-- Opening Marker --

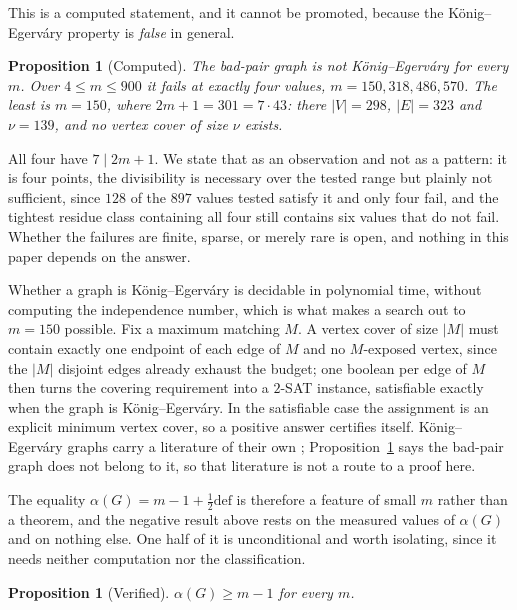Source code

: \documentclass[11pt]{amsart}
\theoremstyle{plain}
\newtheorem{proposition}[theorem]{Proposition}
\theoremstyle{definition}
\begin{document}
This is a computed statement, and it cannot be promoted, because the K\"onig--Egerv\'ary property
is \emph{false} in general.

\begin{proposition}[Computed]\label{prop:ke-false}
The bad-pair graph is not K\"onig--Egerv\'ary for every $m$. Over $4 \le m \le 900$ it fails at
exactly four values, $m = 150, 318, 486, 570$. The least is $m = 150$, where $2m+1 = 301 = 7\cdot43$:
there $|V| = 298$, $|E| = 323$ and $\nu = 139$, and no vertex cover of size $\nu$ exists.
\end{proposition}

All four have $7 \mid 2m+1$. We state that as an observation and not as a pattern: it is four points,
the divisibility is necessary over the tested range but plainly not sufficient, since $128$ of the
$897$ values tested satisfy it and only four fail, and the tightest residue class containing all
four still contains six values that do not fail. Whether the failures are finite, sparse, or merely
rare is open, and nothing in this paper depends on the answer.

Whether a graph is K\"onig--Egerv\'ary is decidable in polynomial time, without computing the
independence number, which is what makes a search out to $m = 150$ possible. Fix a maximum matching
$M$. A vertex cover of size $|M|$ must contain exactly one endpoint of each edge of $M$ and no
$M$-exposed vertex, since the $|M|$ disjoint edges already exhaust the budget; one boolean per edge
of $M$ then turns the covering requirement into a $2$-SAT instance, satisfiable exactly when the
graph is K\"onig--Egerv\'ary. In the satisfiable case the assignment is an explicit minimum vertex
cover, so a positive answer certifies itself. K\"onig--Egerv\'ary graphs carry a literature of
their own \cite{Dem,Ste,Lar}; Proposition~\ref{prop:ke-false} says the bad-pair graph does not
belong to it, so that literature is not a route to a proof here.

The equality $\alpha(G) = m - 1 + \tfrac12\mathrm{def}$ is therefore a feature of small $m$ rather
than a theorem, and the negative result above rests on the measured values of $\alpha(G)$ and on
nothing else. One half of it is unconditional and worth isolating, since it needs neither
computation nor the classification.

\begin{proposition}[Verified]\label{prop:alpha-m-1}
$\alpha(G) \ge m-1$ for every $m$.
\end{proposition}
\end{document}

-- Closing Marker --

Your assignment:
The line containing "cover, so a" and every line after it, through the last one above, should be written out word for word.

Exercise result:
cover, so a positive answer certifies itself. K\"onig--Egerv\'ary graphs carry a literature of
their own \cite{Dem,Ste,Lar}; Proposition~\ref{prop:ke-false} says the bad-pair graph does not
belong to it, so that literature is not a route to a proof here.

The equality $\alpha(G) = m - 1 + \tfrac12\mathrm{def}$ is therefore a feature of small $m$ rather
than a theorem, and the negative result above rests on the measured values of $\alpha(G)$ and on
nothing else. One half of it is unconditional and worth isolating, since it needs neither
computation nor the classification.

\begin{proposition}[Verified]\label{prop:alpha-m-1}
$\alpha(G) \ge m-1$ for every $m$.
\end{proposition}
\end{document}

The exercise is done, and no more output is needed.